The purpose of this analysis was to get a feel for the performance of runners across the four events in the Centurion Running calendar of 100 mile events. Given the large differences in the profile of the four courses and the conditions under which they were run, it would be naive to believe that any such analysis could accurately compare them. However, it is possible to draw some broad conclusions that add to our knowledge of the ultrarunning community:
  1. The number of non-finishers was quite similar for the four races, but as a proportion of the number of race starters it is clear that the W100 had the lowest finishing rate. This suggests that the W100 was the toughest event of 2012. However all four races were tough, and the number of non-finishers in the TP100 shows that there is no such thing as an easy 100 miler.
  2. There is no difference in the age distribution of runners amongst the four races, nor between finishers and non-finishers. Age does not appear to be a significant factor relating to the ability to complete a 100 mile ultramarathon.
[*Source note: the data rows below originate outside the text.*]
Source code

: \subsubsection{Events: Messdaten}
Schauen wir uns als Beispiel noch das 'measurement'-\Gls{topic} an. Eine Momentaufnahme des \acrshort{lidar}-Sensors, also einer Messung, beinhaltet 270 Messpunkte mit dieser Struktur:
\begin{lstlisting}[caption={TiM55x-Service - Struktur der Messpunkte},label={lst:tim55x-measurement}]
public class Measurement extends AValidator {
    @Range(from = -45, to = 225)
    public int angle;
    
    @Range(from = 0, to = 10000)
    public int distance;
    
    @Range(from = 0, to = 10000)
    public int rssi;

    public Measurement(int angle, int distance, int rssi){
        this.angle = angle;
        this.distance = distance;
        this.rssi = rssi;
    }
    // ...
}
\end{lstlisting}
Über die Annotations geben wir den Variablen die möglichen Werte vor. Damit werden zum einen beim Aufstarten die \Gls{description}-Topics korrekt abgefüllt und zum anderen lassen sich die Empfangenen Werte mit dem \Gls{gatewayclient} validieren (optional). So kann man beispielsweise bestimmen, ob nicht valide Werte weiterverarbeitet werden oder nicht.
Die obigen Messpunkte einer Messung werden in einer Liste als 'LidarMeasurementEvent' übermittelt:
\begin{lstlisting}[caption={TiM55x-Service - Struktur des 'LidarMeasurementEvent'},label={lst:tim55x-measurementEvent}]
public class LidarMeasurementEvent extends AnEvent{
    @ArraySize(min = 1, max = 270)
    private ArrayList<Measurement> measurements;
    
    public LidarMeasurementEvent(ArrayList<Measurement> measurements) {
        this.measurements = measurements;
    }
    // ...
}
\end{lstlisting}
  3. In all of the events, the strategy of most of the runners was to head out at a relatively fast pace and gradually slow over time.
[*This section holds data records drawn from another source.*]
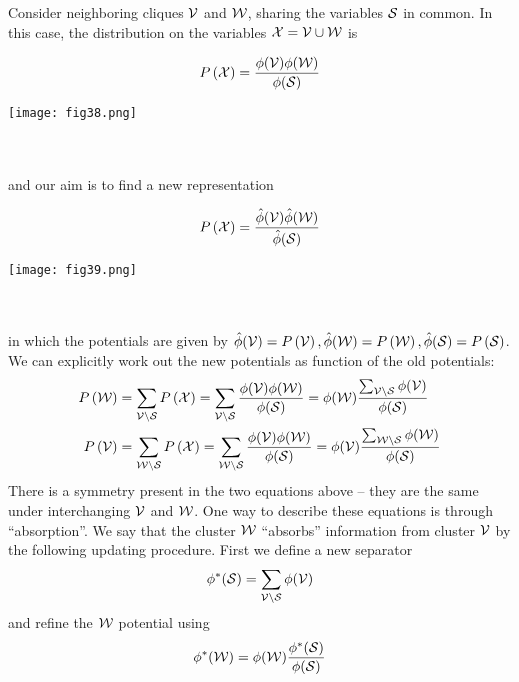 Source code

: Consider neighboring cliques $\mathcal{V}$ and $\mathcal{W}$, sharing the variables $\mathcal{S}$ in common. In this case, the distribution on the variables $\mathcal{X}=\mathcal{V}\cup\mathcal{W}$ is

\begin{minipage}{0.6\textwidth}
	\begin{align*}
	P\left(\mathcal{X}\right)=\frac{\phi(\mathcal{V})\phi(\mathcal{W})}{\phi(\mathcal{S})}
	\end{align*}
\end{minipage}
\begin{minipage}{0.4\textwidth}
	\centering
	\texttt{[image: fig38.png]}
\end{minipage}
\\ \\
and our aim is to find a new representation

\begin{minipage}{0.6\textwidth}
	\begin{align*}
	P\left(\mathcal{X}\right)=\frac{\hat{\phi}(\mathcal{V})\hat{\phi}(\mathcal{W})}{\hat{\phi}(\mathcal{S})}
	\end{align*}
\end{minipage}
\begin{minipage}{0.4\textwidth}
	\centering
	\texttt{[image: fig39.png]}
\end{minipage}
\\ \\
in which the potentials are given by $\hat{\phi}(\mathcal{V})=P\left(\mathcal{V}\right),\hat{\phi}(\mathcal{W})=P\left(\mathcal{W}\right),\hat{\phi}(\mathcal{S})=P\left(\mathcal{S}\right)$. We can explicitly work out the new potentials as function of the old potentials:
\begin{align*}
P\left(\mathcal{W}\right)&=\sum_{\mathcal{V}\setminus\mathcal{S}}P\left(\mathcal{X}\right)=\sum_{\mathcal{V}\setminus\mathcal{S}}\frac{\phi(\mathcal{V})\phi(\mathcal{W})}{\phi(\mathcal{S})}=\phi(\mathcal{W})\frac{\sum_{\mathcal{V}\setminus\mathcal{S}}\phi(\mathcal{V})}{\phi(\mathcal{S})} \\
P\left(\mathcal{V}\right)&=\sum_{\mathcal{W}\setminus\mathcal{S}}P\left(\mathcal{X}\right)=\sum_{\mathcal{W}\setminus\mathcal{S}}\frac{\phi(\mathcal{V})\phi(\mathcal{W})}{\phi(\mathcal{S})}=\phi(\mathcal{V})\frac{\sum_{\mathcal{W}\setminus\mathcal{S}}\phi(\mathcal{W})}{\phi(\mathcal{S})}
\end{align*}
There is a symmetry present in the two equations above -- they are the same under interchanging $\mathcal{V}$ and $\mathcal{W}$. One way to describe these equations is through ``absorption''.  We say that the cluster $\mathcal{W}$ ``absorbs'' information from cluster $\mathcal{V}$ by the following updating procedure. First we define a new separator
\begin{align*}
\phi^*(\mathcal{S})=\sum_{\mathcal{V}\setminus\mathcal{S}}\phi(\mathcal{V})
\end{align*}
and refine the $\mathcal{W}$ potential using
\begin{align*}
\phi^*(\mathcal{W})=\phi(\mathcal{W})\frac{\phi^*(\mathcal{S})}{\phi(\mathcal{S})}
\end{align*}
  4. In particular, the first marathon distance was often run at a surprisingly fast pace, particularly for the TP100 and for the NDW100. Whether this is the optimum approach or results in an overall slower finish is an open debate, but it seems to have been the approach favoured by the ultimate winners.
  5. There were certain sections of the races that seemed to be particularly difficult, resulting in much slower times for these sections. These were:
    1. (a)  Queen Elizabeth (22.6 miles) to Harting Downs (27.2 miles) on the SDW100 - Not an obviously difficult section but with a large number of small steeper hills and two longer steep climbs making it difficult to settle into a regular pace.
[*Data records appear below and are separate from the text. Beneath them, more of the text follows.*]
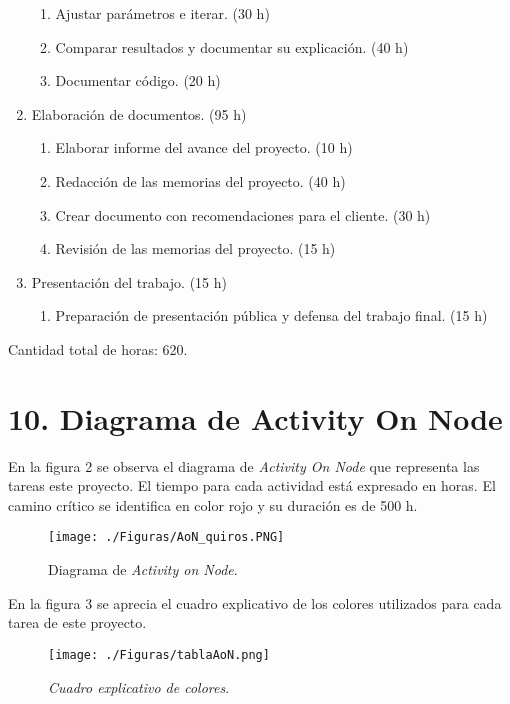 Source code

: \documentclass[
11pt, %
]{charter}
\begin{document}
\begin{enumerate}
\begin{enumerate}
	\item Ajustar parámetros e iterar. (30 h)
	\item Comparar resultados y documentar su explicación. (40 h)
	\item Documentar código. (20 h)
	\end{enumerate}
\item Elaboración de documentos. (95 h)
	\begin{enumerate}
	\item Elaborar informe del avance del proyecto. (10 h)
	\item Redacción de las memorias del proyecto. (40 h)
	\item Crear documento con recomendaciones para el cliente. (30 h)
	\item Revisión de las memorias del proyecto. (15 h)
	\end{enumerate}
\item Presentación del trabajo. (15 h)
  \begin{enumerate}
  \item Preparación de presentación pública y defensa del trabajo final. (15 h) 
  \end{enumerate}
\end{enumerate}

Cantidad total de horas: 620.


\section{10. Diagrama de Activity On Node}
\label{sec:AoN}
En la figura 2 se observa el diagrama de \textit{Activity On Node} que representa las tareas este proyecto. El tiempo para cada 
actividad está expresado en horas. El camino crítico se identifica en color rojo y su duración es de 500 h.

\begin{figure}[htpb]
\centering 
\texttt{[image: ./Figuras/AoN\_quiros.PNG]}
\caption{Diagrama de \textit{Activity on Node}.}
\label{fig:AoN}
\end{figure}
\pagebreak

En la figura 3 se aprecia el cuadro explicativo de los colores utilizados para cada tarea de este proyecto.
\begin{figure}[htpb]
  \centering 
  \texttt{[image: ./Figuras/tablaAoN.png]}
  \caption{\textit{Cuadro explicativo de colores}.}
  \label{fig:tablaAoN}
\end{figure}
\end{document}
    2. (b)  Cocking (35.1 miles) to Bignor Hill (41.7 miles) on the SDW100 - There are two big steep hils in this section (although interestingly not the steepest hills of the course).
    3. (c)  Box Hill (24.6 miles) to Reigate Hill (31.8 miles) on the NDW100 - Likely due to the fearsome steps of Box Hill.
    4. (d)  Bury Down Out (83.3 miles) to Bury Down Back (91.7 miles) on the W100 - This was due to an incredibly strong wind on the last section along the Ridgeway, and was particularly felt by those at the front of the pack.
  6. Almost no runners will pull out of a 100 mile racer sooner than the marathon distance
  7. The checkpoint at the halfway point is seen by many as a landmark point in the race, and many who need to pull out will make sure that they at least reach this point. Whether this is due to a psychological coping mechanism, assigning significance to certain “milestones” along the way, that darkness is falling presenting an additional stress or challenge, or simply because the halfway point is a convenient place to pull out as it is usually a larger well-manned aid station with access to drop bags, is difficult to say.
  8. Generally speaking, runners will not pull out when they are “close to the end”. In the cases of the SDW100 and NDW100, “close” appears to represent a distance of around 5 miles. For the W100, the distance appears to be longer at around 10 miles, likely due to the way in which the sections of the course were laid out, suggesting that out-and-back courses may affect the way runners consider the distance remaining in an event. For the TP100, many runners were unfortunately
    retired at the very end of the race due to the dangerous weather that came in.
The most interesting things from looking through these data is how far runners push themselves and how they can assign meaning to certain checkpoints over others. Similarly, the fact that the out-and-back nature of the course on the W100 seemed to result in a larger proportion of runners pushing on to the end despite the less than favourable conditions. This may add to the idea that a lot of the ability to complete longer ultramarathons is every bit as much a test of mental endurance as physical endurance.

We hope that this little look at the results over the previous year has been interesting, and perhaps even informative. If you are planning to run one of the events next year, perhaps this will give you a feeling for what to expect on the day, and hopefully this will help you to complete the race.